The numbers given by the decibel scale indicate an intensity 10 times stronger for every 10 \text{ dB}. The table below shows the difference in intensity strength of a sound of a particular size when compared to another sound.
\text{Decibels} | 50 | 60 | 70 | 80 | 90 |
---|---|---|---|---|---|
50 | 0 | +10 | +100 | +1000 | +10\,000 |
60 | -10 | 0 | +10 | +100 | +1000 |
70 | -100 | -10 | 0 | +10 | +100 |
80 | -1000 | -100 | -10 | 0 | +10 |
90 | -10\,000 | -1000 | -100 | -10 | 0 |
Below is a table of values that shows a \text{log} scale relating x and y. Form an equation relating x and y. Express the equation in logarithmic form.
\text{log scale measure ($y$)} | \text{linear measure ($x$)} | |
---|---|---|
0 | = | 1 |
1 | = | 10 |
2 | = | 100 |
3 | = | 1000 |
4 | = | 10\,000 |
The histogram below shows the area (in \text{ km}^2) for 12 countries, plotted using a log scale.
How many countries have an area of between 10\,000 \text{ km}^2 and 100\,000 \text{ km}^2?
The Richter Scale is a base-10 logarithmic scale used to measure the magnitude of an earthquake, given by R=\log _{10}x, where x is the relative strength of the quake. This means an earthquake that measures 4.0 on the Richter Scale will be 10 times stronger than one that measures 3.0.
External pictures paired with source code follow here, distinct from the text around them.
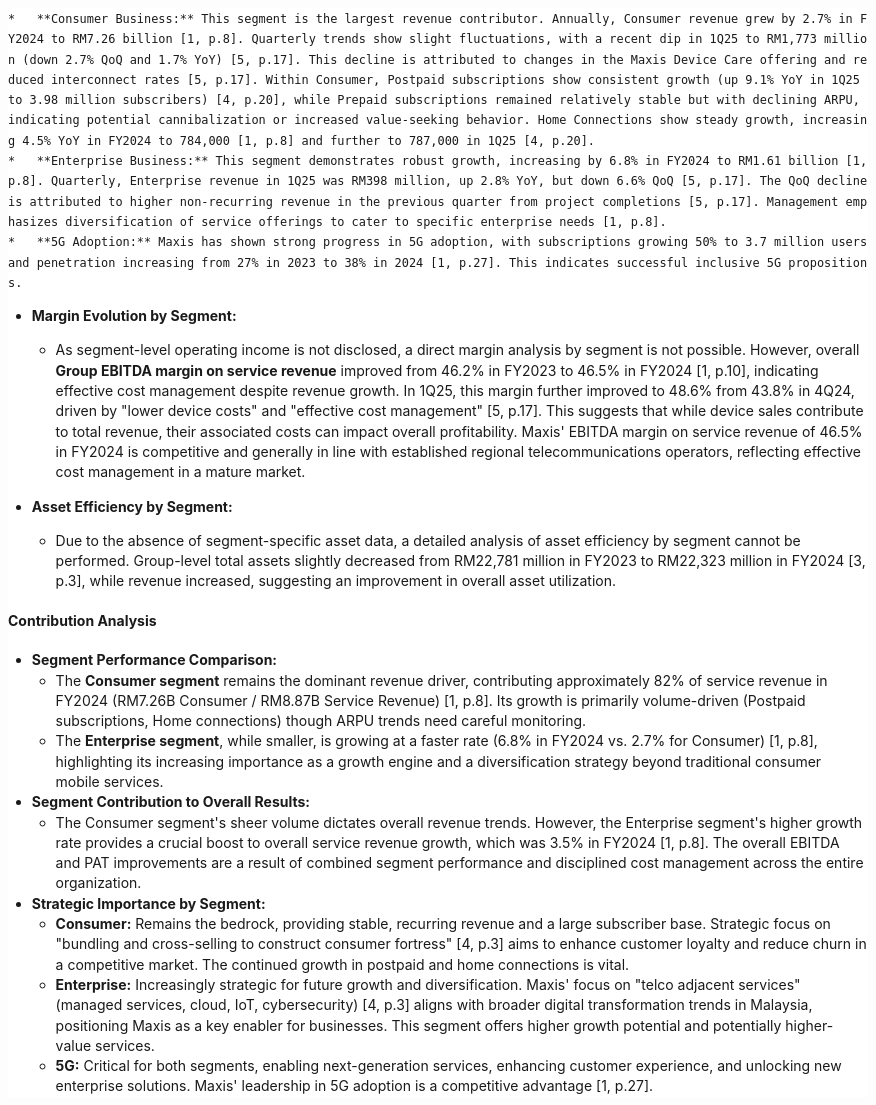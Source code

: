     *   **Consumer Business:** This segment is the largest revenue contributor. Annually, Consumer revenue grew by 2.7% in FY2024 to RM7.26 billion [1, p.8]. Quarterly trends show slight fluctuations, with a recent dip in 1Q25 to RM1,773 million (down 2.7% QoQ and 1.7% YoY) [5, p.17]. This decline is attributed to changes in the Maxis Device Care offering and reduced interconnect rates [5, p.17]. Within Consumer, Postpaid subscriptions show consistent growth (up 9.1% YoY in 1Q25 to 3.98 million subscribers) [4, p.20], while Prepaid subscriptions remained relatively stable but with declining ARPU, indicating potential cannibalization or increased value-seeking behavior. Home Connections show steady growth, increasing 4.5% YoY in FY2024 to 784,000 [1, p.8] and further to 787,000 in 1Q25 [4, p.20].
    *   **Enterprise Business:** This segment demonstrates robust growth, increasing by 6.8% in FY2024 to RM1.61 billion [1, p.8]. Quarterly, Enterprise revenue in 1Q25 was RM398 million, up 2.8% YoY, but down 6.6% QoQ [5, p.17]. The QoQ decline is attributed to higher non-recurring revenue in the previous quarter from project completions [5, p.17]. Management emphasizes diversification of service offerings to cater to specific enterprise needs [1, p.8].
    *   **5G Adoption:** Maxis has shown strong progress in 5G adoption, with subscriptions growing 50% to 3.7 million users and penetration increasing from 27% in 2023 to 38% in 2024 [1, p.27]. This indicates successful inclusive 5G propositions.

*   **Margin Evolution by Segment:**
    *   As segment-level operating income is not disclosed, a direct margin analysis by segment is not possible. However, overall **Group EBITDA margin on service revenue** improved from 46.2% in FY2023 to 46.5% in FY2024 [1, p.10], indicating effective cost management despite revenue growth. In 1Q25, this margin further improved to 48.6% from 43.8% in 4Q24, driven by "lower device costs" and "effective cost management" [5, p.17]. This suggests that while device sales contribute to total revenue, their associated costs can impact overall profitability. Maxis' EBITDA margin on service revenue of 46.5% in FY2024 is competitive and generally in line with established regional telecommunications operators, reflecting effective cost management in a mature market.

*   **Asset Efficiency by Segment:**
    *   Due to the absence of segment-specific asset data, a detailed analysis of asset efficiency by segment cannot be performed. Group-level total assets slightly decreased from RM22,781 million in FY2023 to RM22,323 million in FY2024 [3, p.3], while revenue increased, suggesting an improvement in overall asset utilization.

#### Contribution Analysis

*   **Segment Performance Comparison:**
    *   The **Consumer segment** remains the dominant revenue driver, contributing approximately 82% of service revenue in FY2024 (RM7.26B Consumer / RM8.87B Service Revenue) [1, p.8]. Its growth is primarily volume-driven (Postpaid subscriptions, Home connections) though ARPU trends need careful monitoring.
    *   The **Enterprise segment**, while smaller, is growing at a faster rate (6.8% in FY2024 vs. 2.7% for Consumer) [1, p.8], highlighting its increasing importance as a growth engine and a diversification strategy beyond traditional consumer mobile services.
*   **Segment Contribution to Overall Results:**
    *   The Consumer segment's sheer volume dictates overall revenue trends. However, the Enterprise segment's higher growth rate provides a crucial boost to overall service revenue growth, which was 3.5% in FY2024 [1, p.8]. The overall EBITDA and PAT improvements are a result of combined segment performance and disciplined cost management across the entire organization.
*   **Strategic Importance by Segment:**
    *   **Consumer:** Remains the bedrock, providing stable, recurring revenue and a large subscriber base. Strategic focus on "bundling and cross-selling to construct consumer fortress" [4, p.3] aims to enhance customer loyalty and reduce churn in a competitive market. The continued growth in postpaid and home connections is vital.
    *   **Enterprise:** Increasingly strategic for future growth and diversification. Maxis' focus on "telco adjacent services" (managed services, cloud, IoT, cybersecurity) [4, p.3] aligns with broader digital transformation trends in Malaysia, positioning Maxis as a key enabler for businesses. This segment offers higher growth potential and potentially higher-value services.
    *   **5G:** Critical for both segments, enabling next-generation services, enhancing customer experience, and unlocking new enterprise solutions. Maxis' leadership in 5G adoption is a competitive advantage [1, p.27].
The aftershock of an earthquake measured 6.7 on the Richter Scale, and the main quake was 4 times stronger. Solve for r, the magnitude of the main quake on the Richter Scale, to one decimal place.
The decibel scale, which is used to record the loudness of sound, is a logarithmic scale.
In the decibel scale, the lowest audible sound, with intensity 10^{-12} \text{ watts/m$^2$} is assigned the value of 0.
A sound that is 10 times louder is assigned a decibel value of 10.
A sound 100 (10^2) times louder is assigned a decibel value of 20.
A sound 1000 (10^3) times louder is assigned a decibel value of 30.
If the sound of a normal speaking voice is 50 decibels, and the sound in a bus terminal is 80 decibels, then how many times louder is the bus terminal compared to the speaking voice?
Give your final answer as a basic numeral, not in exponential form.
Logarithmic scales are useful to compare very large and very small numbers.
Instead of the actual very large or very small numbers, we can use their logarithmic scales to use as values on a graph for better representation.
We can use logarithms to the real-life situations where very large or very small numbers are involved such as measuring the earthquake sizes and level of sound.